Required action:
Copy, from the entries below, each line in which the string "rgName" appears.

Extracted data entries:
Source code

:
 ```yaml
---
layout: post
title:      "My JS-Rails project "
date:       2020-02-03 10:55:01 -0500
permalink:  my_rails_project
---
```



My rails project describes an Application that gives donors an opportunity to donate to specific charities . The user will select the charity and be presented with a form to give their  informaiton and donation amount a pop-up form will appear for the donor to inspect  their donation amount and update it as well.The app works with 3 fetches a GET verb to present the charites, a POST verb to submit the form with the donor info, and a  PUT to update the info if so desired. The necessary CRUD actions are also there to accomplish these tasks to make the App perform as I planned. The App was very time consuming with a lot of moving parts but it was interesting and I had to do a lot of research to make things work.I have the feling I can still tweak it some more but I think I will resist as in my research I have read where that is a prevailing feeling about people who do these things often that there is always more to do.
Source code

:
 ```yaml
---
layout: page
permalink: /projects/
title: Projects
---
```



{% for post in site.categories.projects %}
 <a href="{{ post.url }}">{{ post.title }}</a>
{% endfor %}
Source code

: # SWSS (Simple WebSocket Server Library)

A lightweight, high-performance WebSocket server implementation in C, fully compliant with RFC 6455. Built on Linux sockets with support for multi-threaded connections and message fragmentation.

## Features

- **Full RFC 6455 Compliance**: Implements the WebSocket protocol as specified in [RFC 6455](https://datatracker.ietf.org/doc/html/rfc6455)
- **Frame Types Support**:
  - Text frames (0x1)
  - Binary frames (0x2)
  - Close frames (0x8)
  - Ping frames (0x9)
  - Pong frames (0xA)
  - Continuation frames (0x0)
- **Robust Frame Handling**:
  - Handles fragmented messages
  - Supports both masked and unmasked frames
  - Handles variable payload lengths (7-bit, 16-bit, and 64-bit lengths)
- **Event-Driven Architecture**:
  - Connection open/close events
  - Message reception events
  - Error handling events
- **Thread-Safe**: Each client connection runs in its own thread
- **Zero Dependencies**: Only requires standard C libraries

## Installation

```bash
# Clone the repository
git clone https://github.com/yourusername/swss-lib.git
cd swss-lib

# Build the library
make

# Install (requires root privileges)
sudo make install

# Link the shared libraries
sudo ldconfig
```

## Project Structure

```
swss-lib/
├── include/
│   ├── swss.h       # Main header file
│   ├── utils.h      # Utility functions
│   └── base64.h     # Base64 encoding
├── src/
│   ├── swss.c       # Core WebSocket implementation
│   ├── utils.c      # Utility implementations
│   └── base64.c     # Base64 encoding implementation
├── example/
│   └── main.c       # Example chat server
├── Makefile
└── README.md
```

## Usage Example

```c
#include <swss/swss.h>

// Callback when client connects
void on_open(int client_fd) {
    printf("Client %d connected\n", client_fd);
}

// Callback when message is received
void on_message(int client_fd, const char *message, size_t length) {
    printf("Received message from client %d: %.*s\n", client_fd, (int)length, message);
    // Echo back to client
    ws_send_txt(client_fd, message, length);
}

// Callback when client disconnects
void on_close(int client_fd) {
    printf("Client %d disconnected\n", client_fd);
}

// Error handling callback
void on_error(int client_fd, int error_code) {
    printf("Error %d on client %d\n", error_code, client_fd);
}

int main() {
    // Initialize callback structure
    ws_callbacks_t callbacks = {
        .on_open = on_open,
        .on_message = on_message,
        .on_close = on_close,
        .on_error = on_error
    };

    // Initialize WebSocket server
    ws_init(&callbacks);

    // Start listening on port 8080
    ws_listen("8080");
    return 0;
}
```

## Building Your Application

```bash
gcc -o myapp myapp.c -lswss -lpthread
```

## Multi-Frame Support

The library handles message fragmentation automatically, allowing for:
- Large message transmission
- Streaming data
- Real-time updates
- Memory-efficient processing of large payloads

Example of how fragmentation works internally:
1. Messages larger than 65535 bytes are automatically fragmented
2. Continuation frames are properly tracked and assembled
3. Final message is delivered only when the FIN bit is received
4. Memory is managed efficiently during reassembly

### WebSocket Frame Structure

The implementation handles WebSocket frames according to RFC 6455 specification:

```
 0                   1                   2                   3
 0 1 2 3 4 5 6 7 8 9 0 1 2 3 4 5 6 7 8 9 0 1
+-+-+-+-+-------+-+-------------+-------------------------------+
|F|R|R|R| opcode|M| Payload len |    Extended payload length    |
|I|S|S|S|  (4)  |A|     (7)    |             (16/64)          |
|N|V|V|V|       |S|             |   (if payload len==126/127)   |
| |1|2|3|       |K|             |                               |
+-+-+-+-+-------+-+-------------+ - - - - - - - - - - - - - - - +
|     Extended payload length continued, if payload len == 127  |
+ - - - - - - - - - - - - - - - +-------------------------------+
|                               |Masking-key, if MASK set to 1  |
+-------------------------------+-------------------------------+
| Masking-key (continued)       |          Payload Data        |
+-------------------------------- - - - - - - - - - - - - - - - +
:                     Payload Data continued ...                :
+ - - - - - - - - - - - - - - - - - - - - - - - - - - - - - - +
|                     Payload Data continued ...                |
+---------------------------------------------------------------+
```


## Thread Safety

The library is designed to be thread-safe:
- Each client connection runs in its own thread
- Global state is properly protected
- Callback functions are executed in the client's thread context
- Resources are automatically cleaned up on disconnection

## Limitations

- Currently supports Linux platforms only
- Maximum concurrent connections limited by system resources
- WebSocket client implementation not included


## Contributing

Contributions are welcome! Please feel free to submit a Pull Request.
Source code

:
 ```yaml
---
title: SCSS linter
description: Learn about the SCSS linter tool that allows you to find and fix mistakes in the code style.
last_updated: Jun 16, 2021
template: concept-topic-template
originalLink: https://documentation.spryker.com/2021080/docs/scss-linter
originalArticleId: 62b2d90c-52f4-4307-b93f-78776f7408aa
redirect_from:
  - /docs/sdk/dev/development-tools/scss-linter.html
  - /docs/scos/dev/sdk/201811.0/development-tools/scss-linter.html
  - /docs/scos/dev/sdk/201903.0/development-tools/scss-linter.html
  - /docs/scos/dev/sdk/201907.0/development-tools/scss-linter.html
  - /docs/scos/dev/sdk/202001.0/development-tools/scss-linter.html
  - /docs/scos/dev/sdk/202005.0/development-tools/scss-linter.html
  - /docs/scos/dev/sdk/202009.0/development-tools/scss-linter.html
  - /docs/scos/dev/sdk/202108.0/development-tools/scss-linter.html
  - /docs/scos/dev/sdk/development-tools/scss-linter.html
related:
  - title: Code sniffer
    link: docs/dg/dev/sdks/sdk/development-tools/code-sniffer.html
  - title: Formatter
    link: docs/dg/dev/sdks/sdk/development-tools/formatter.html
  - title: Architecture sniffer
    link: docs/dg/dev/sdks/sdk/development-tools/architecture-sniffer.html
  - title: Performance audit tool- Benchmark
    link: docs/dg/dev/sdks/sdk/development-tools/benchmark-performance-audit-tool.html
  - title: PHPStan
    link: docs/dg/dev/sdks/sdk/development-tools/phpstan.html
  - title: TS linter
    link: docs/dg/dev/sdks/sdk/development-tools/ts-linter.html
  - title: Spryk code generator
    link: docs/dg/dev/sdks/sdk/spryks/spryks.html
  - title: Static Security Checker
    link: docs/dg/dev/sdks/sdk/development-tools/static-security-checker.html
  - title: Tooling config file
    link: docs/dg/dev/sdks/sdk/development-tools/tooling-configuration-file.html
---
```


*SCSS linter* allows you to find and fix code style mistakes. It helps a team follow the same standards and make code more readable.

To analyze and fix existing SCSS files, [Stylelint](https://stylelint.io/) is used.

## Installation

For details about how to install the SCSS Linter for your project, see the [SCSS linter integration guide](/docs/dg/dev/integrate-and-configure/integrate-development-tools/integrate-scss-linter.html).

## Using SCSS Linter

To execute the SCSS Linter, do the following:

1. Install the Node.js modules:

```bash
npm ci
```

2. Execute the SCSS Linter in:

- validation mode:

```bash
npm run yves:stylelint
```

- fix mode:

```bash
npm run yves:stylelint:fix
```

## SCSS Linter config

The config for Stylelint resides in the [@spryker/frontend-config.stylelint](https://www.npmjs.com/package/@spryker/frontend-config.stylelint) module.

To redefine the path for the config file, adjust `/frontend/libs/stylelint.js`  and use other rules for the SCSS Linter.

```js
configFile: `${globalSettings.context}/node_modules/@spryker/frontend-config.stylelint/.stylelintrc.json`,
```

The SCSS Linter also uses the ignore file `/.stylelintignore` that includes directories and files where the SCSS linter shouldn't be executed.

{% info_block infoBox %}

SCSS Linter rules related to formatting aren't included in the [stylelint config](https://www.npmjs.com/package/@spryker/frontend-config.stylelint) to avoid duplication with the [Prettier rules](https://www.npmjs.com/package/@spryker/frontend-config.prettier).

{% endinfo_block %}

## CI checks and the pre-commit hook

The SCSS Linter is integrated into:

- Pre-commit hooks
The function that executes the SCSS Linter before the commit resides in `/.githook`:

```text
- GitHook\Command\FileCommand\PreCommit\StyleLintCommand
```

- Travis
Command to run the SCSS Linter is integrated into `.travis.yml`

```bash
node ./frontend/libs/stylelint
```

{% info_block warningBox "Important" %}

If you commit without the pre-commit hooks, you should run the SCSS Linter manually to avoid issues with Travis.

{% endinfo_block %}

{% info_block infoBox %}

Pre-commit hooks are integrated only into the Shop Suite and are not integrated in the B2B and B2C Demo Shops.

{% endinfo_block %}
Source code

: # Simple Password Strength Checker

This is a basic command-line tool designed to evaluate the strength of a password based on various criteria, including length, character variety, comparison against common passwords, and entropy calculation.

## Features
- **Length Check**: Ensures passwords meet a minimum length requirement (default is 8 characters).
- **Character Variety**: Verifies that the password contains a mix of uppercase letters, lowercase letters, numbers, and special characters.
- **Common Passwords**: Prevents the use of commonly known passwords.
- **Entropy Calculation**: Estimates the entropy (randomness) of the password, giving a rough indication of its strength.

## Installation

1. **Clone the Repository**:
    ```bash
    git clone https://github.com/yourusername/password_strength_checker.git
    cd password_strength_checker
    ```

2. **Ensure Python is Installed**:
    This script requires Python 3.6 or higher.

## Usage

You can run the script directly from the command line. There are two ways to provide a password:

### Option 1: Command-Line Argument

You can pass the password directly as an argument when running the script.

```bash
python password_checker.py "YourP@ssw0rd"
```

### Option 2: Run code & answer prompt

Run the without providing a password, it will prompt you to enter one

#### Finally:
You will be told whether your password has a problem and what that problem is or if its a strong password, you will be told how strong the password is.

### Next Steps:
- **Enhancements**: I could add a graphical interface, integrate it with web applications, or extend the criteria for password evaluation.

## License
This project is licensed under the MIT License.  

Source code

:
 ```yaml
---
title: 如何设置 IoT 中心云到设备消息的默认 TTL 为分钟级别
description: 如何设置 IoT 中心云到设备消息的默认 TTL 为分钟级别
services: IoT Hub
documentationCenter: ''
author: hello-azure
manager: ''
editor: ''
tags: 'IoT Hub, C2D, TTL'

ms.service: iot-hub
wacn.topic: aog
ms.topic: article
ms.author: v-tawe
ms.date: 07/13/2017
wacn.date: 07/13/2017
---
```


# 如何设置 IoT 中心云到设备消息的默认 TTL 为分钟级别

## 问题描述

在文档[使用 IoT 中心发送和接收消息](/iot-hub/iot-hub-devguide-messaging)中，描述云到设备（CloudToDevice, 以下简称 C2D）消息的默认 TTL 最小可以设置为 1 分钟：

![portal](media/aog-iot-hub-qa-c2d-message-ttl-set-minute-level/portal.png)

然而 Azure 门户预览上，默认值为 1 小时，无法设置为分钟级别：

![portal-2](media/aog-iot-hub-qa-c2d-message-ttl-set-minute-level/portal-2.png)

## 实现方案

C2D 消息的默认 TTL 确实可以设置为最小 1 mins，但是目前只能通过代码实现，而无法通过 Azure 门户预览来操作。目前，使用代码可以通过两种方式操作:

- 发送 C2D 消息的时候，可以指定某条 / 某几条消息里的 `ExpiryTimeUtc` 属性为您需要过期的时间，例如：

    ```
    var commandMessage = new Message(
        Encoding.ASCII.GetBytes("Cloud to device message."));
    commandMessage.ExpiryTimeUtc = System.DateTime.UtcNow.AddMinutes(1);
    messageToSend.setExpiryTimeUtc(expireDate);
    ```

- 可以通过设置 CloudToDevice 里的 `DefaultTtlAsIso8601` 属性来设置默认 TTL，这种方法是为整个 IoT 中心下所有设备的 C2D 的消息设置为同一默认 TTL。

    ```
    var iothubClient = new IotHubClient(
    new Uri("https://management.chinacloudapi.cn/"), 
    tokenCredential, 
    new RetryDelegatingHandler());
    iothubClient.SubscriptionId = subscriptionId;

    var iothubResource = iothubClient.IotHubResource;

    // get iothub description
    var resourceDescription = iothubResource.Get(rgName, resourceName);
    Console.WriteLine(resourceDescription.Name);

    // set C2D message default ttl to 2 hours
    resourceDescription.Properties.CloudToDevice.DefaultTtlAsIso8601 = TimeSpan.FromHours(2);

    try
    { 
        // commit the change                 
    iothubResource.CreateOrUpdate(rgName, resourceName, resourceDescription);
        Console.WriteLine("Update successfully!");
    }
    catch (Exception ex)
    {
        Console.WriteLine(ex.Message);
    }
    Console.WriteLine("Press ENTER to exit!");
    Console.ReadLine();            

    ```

Result for this exercise:
    var resourceDescription = iothubResource.Get(rgName, resourceName);
    iothubResource.CreateOrUpdate(rgName, resourceName, resourceDescription);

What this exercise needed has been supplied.